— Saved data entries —
<<<<

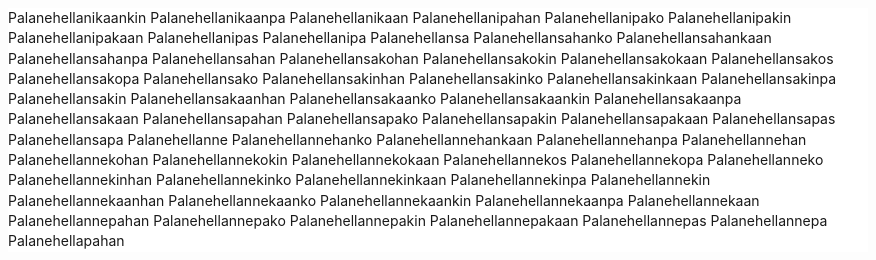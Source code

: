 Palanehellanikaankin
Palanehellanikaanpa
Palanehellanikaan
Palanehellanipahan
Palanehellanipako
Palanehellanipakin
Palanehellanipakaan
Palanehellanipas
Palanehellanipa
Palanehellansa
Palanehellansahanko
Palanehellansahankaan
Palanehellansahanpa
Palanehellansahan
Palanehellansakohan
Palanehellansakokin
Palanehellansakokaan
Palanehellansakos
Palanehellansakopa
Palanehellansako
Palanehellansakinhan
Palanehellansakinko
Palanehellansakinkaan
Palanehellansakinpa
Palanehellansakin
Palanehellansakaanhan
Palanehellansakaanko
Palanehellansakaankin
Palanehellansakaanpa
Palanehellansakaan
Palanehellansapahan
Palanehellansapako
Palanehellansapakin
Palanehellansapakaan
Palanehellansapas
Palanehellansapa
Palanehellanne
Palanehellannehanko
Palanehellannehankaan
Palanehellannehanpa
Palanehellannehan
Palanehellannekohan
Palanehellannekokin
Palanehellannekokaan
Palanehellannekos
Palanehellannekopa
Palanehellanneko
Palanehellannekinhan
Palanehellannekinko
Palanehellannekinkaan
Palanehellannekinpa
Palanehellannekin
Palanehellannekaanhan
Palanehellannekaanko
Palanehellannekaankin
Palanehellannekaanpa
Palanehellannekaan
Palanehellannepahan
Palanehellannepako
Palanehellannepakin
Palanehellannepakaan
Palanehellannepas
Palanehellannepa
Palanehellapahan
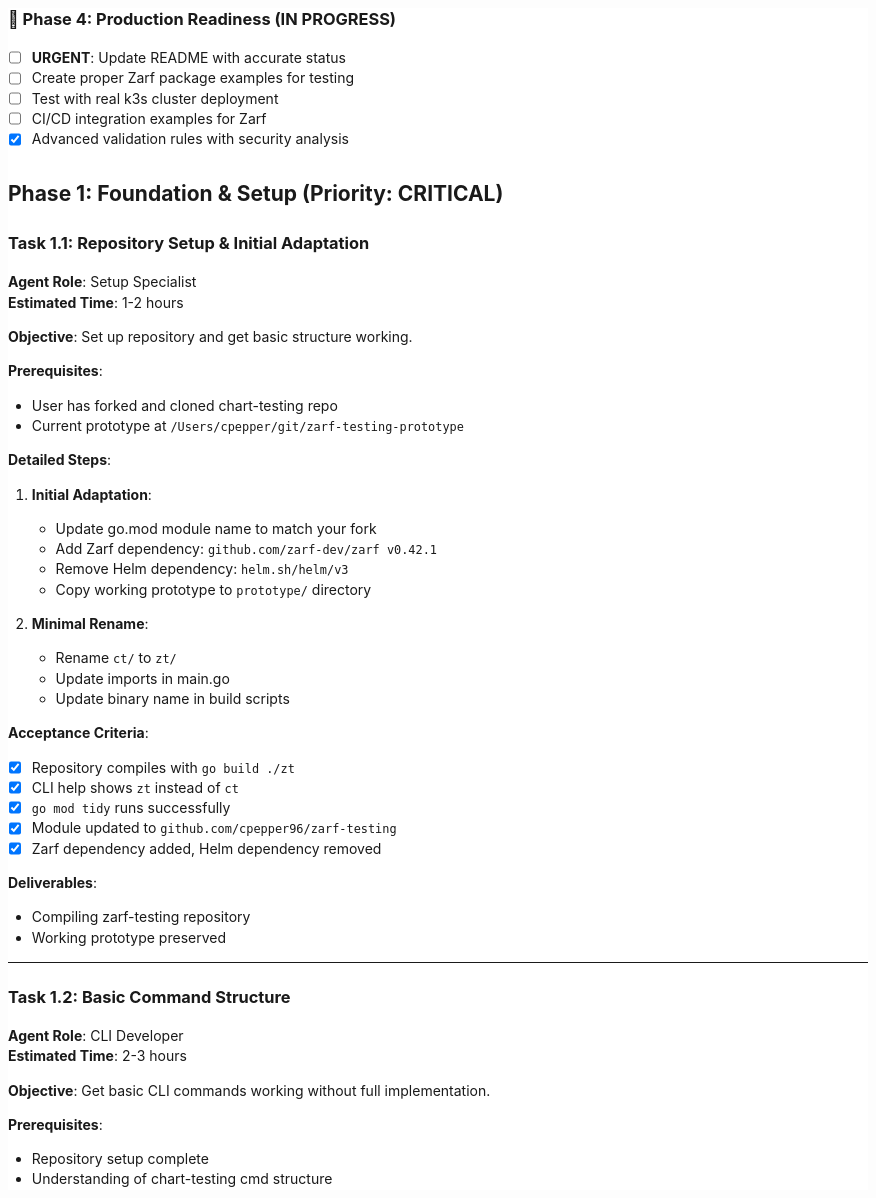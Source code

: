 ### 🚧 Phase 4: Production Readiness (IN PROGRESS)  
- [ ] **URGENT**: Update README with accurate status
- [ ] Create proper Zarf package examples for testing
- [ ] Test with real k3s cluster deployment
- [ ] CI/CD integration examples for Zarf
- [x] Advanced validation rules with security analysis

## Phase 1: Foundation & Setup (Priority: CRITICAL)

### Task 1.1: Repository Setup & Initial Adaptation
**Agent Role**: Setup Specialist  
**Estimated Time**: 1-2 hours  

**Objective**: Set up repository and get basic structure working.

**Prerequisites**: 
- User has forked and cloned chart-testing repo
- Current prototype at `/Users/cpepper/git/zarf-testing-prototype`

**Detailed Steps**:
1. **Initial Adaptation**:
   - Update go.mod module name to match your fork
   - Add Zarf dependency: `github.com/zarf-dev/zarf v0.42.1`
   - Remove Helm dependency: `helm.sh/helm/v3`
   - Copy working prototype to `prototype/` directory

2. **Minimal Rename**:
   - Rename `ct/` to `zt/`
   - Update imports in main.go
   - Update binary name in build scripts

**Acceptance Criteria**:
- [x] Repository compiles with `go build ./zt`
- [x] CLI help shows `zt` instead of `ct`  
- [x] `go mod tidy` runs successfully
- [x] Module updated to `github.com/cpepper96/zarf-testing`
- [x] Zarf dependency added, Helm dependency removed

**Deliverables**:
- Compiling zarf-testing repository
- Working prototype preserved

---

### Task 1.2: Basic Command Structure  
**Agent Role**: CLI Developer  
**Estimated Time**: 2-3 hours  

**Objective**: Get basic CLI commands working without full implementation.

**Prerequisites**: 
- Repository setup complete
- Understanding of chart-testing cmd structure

>>>>

Find the line that contains "- [x] Zarf dependency". Write out that line and every line after it through the end of the data, exactly, and nothing else.

- [x] Zarf dependency added, Helm dependency removed

**Deliverables**:
- Compiling zarf-testing repository
- Working prototype preserved

---

### Task 1.2: Basic Command Structure  
**Agent Role**: CLI Developer  
**Estimated Time**: 2-3 hours  

**Objective**: Get basic CLI commands working without full implementation.

**Prerequisites**: 
- Repository setup complete
- Understanding of chart-testing cmd structure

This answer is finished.